Document Type : Research Paper
Authors
1 Assistant Professor, Department of Arabic Language and Literature
2 Assistant Professor, Department of Arabic Language and Literature College of Farabi/University of Tehran
3 Ph.D. Candidate in Arabic Language and Literature College of Farabi/University of Tehran
Abstract
Post-colonialism and the theory of polyphony are closely related in terms of analyzing the monophonic discourse of power. While Mikhail Bakhtin considers the polyphonic novel as a labyrinthine, colorful world that gives vent to heterogeneous voices, postcolonial theorists attempt to investigate aspects and factors of hegemonic tyranny and discuss the voice of the marginalized and the disadvantaged people as the topic of literary criticism. Cities of Salt by Abdul Rahman Munif (the famous Arab novelist), which is a quasi-historical account of the process of the discovery of oil in Saudi Arabia and the transformation in the point of view of colonialism (from classic to modern), adopts a polyphonic and dialogic narrative in order to offer a multifarious image of the middle east during the colonial and the post-colonial periods. It sets out to show how the modern colonialist perspective of the United States substitutes the classic British one. In theoretical terms, the present study expounds upon some of the most central components of Mikhail Bakhtin’s theory of polyphony and dialogism so as to apply it to postcolonial studies. In applied terms, the writers have attempted, relying on assumptions of Bakhtin’s polyphonic theory –such as the narrative line, the multiplicity of discourse and the incorporated genres– to offer a postcolonial reading of the pentalogy Cities of Salt. Hence, the findings of the present article can be divided into two theoretical and applied parts: first, dialogism and the polyphonic theory of the novel by Bakhtin can open new horizons in the field of postcolonial studies, such as divulging the hegemonic aspects of the literary text and, more specifically, the narrative.
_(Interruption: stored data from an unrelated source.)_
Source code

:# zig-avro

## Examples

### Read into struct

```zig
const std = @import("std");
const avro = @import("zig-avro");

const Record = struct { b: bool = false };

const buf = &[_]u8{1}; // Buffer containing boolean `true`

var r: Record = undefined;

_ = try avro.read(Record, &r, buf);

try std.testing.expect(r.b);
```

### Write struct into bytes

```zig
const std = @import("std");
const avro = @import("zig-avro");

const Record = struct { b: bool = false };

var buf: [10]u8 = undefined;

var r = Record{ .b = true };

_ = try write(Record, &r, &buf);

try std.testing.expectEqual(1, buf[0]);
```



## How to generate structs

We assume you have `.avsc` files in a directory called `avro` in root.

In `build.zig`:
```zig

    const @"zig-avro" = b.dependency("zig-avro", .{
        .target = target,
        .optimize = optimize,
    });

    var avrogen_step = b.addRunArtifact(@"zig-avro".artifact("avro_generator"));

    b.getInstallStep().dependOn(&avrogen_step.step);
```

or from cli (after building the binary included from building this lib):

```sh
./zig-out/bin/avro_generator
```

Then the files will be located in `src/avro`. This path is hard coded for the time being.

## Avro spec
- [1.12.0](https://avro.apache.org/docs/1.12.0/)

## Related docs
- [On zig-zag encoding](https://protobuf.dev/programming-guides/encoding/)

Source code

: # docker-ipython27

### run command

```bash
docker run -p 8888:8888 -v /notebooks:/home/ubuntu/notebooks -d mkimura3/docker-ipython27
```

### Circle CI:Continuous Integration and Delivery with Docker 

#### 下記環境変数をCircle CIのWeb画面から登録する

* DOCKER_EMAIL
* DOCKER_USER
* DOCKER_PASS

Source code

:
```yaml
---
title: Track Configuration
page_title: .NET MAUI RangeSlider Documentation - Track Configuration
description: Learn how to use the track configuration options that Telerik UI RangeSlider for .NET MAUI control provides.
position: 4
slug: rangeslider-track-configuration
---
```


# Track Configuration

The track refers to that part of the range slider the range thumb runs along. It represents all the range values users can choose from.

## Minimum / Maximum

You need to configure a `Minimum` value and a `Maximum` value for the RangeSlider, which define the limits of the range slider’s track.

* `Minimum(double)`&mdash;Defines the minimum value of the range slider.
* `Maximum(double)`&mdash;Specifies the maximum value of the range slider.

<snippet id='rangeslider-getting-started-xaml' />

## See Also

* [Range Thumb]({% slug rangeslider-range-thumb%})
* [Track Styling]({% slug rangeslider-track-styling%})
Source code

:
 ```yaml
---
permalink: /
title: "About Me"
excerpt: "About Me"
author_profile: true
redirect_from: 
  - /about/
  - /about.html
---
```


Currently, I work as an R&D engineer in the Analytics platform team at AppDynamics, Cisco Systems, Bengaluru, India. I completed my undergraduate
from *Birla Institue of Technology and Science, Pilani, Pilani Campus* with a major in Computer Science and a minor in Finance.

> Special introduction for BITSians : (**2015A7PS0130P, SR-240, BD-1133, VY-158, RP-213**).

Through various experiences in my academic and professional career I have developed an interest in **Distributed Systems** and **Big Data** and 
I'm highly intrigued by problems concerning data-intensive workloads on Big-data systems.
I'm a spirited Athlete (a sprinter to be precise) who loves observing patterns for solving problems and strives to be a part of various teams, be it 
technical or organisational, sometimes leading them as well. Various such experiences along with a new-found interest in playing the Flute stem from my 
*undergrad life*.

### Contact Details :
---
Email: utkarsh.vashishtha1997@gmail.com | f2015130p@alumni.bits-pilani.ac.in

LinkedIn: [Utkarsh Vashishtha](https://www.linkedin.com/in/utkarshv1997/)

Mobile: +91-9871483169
Second, Abdul Rahman Munif, in Cities of Salt, offers various voices and discourses so as to push the dominant discourse of tyranny/ colonialism into a dialogic structure and nullify its made-up authority through juxtaposing it with other, equally valid, anti-discourses. Third, the writer offers incorporated genres adapted from the cultural Arabic-Islamic tradition in order to render null and void the oriental discourse of colonialism, which consists of robbing the colonized of their identity and ignoring their history and culture in an attempt to make them appear as savage barbarians.